# Does a kayak need to be registered?



## grino21 (Aug 29, 2006)

My father in law just bought a kayak to take out on the maumee. He lives on the river and I may take it out to do some exploring and fishing. Do kayaks need to be registered and have the OH stickers on the side? 
Just don't want to get up there in the middle of the walleye run and then have to deal with getting a ticket or spending a day getting the registration.

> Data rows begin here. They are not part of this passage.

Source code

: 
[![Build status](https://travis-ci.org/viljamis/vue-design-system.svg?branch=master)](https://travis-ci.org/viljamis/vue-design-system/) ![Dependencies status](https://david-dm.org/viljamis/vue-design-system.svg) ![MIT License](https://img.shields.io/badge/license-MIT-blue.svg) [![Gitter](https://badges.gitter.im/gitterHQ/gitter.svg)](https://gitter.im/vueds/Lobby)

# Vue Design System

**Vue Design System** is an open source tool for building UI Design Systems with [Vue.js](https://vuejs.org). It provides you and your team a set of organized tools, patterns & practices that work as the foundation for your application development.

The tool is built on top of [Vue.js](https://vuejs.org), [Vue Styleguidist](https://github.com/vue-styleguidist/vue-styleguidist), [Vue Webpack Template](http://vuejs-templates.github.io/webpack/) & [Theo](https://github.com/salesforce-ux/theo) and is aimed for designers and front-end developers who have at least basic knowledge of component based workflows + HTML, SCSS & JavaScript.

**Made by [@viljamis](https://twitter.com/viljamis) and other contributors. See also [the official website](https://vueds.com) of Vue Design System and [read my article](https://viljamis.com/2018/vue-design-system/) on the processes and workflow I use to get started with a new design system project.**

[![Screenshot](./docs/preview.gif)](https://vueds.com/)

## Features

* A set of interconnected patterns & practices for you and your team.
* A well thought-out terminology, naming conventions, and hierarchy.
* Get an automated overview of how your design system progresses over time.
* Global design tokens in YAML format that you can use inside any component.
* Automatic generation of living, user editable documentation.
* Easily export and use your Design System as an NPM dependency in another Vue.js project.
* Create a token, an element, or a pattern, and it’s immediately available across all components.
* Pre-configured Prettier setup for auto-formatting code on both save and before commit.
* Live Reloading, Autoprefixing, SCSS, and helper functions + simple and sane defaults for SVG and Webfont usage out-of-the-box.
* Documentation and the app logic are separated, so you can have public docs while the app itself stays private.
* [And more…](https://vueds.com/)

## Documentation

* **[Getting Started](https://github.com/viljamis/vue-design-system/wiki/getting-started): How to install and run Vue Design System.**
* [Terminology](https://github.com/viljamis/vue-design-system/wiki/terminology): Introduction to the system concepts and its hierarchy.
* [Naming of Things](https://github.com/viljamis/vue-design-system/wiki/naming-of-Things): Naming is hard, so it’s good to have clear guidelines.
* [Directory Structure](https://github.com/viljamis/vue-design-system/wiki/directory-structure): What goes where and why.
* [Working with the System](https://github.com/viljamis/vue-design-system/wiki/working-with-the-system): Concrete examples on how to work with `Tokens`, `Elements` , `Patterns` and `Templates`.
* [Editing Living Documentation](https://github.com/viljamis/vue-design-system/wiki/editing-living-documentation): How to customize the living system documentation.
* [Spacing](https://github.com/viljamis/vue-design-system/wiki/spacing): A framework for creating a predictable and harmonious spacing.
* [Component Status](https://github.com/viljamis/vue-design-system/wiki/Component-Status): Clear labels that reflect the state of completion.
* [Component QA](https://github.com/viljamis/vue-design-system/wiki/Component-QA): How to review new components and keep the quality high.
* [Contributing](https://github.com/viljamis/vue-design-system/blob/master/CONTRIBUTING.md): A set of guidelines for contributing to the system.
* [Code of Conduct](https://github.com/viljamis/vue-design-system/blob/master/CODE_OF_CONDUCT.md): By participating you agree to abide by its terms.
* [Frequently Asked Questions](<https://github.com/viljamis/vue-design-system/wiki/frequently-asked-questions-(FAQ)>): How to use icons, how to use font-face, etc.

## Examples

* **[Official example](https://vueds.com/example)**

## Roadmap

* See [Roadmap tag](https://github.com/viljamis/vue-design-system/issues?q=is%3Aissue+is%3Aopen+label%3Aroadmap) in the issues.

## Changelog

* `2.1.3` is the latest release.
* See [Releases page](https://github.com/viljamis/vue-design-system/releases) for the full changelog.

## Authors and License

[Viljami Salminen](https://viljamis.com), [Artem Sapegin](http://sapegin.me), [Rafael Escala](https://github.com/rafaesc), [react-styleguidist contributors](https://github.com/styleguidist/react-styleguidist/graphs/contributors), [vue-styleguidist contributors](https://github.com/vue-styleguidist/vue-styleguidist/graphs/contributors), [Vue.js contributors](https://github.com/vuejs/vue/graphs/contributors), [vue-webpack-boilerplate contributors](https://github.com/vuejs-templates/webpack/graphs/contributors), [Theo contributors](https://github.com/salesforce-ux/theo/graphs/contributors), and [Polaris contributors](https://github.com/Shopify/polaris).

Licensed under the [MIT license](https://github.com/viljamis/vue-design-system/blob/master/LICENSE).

I think he bought it from Dicks, if it does need registered, would they have given him a title? Or how does that work?

Thanks in advance,
Grino


----------



## Eric E (May 30, 2005)

Yes, needs to be registered. Different than big boats, but yes.

sent from my HTC evo


----------



## Bubbagon (Mar 8, 2010)

Everything you'll ever want to know about when, where and how to register a new kayak in Ohio:
http://www.dnr.state.oh.us/watercraft/registration/tabid/2774/default.aspx


----------



## Darby Rat (Aug 8, 2005)

grino21: you might want to consider an Alternative Sticker for your yak. It's a much smaller ~4" x 5" sticker with all the appropriate info on it, instead of the larger OHXXXXXXX stickers you see on the side of most boats. I have them for my yaks. I like them much better. They're described on the very bottom of Bubbagon's ODNR website. BB02


----------



## Darby Rat (Aug 8, 2005)

BTW: I just recently re-registered my yaks at Gander Mt. It's $22.00/3 years per each yak. And they have the Alternative Stickers too. Not sure if Dick's sells registrations? This saves you the hassle of going up to ODNR on Morse Rd. BB02


----------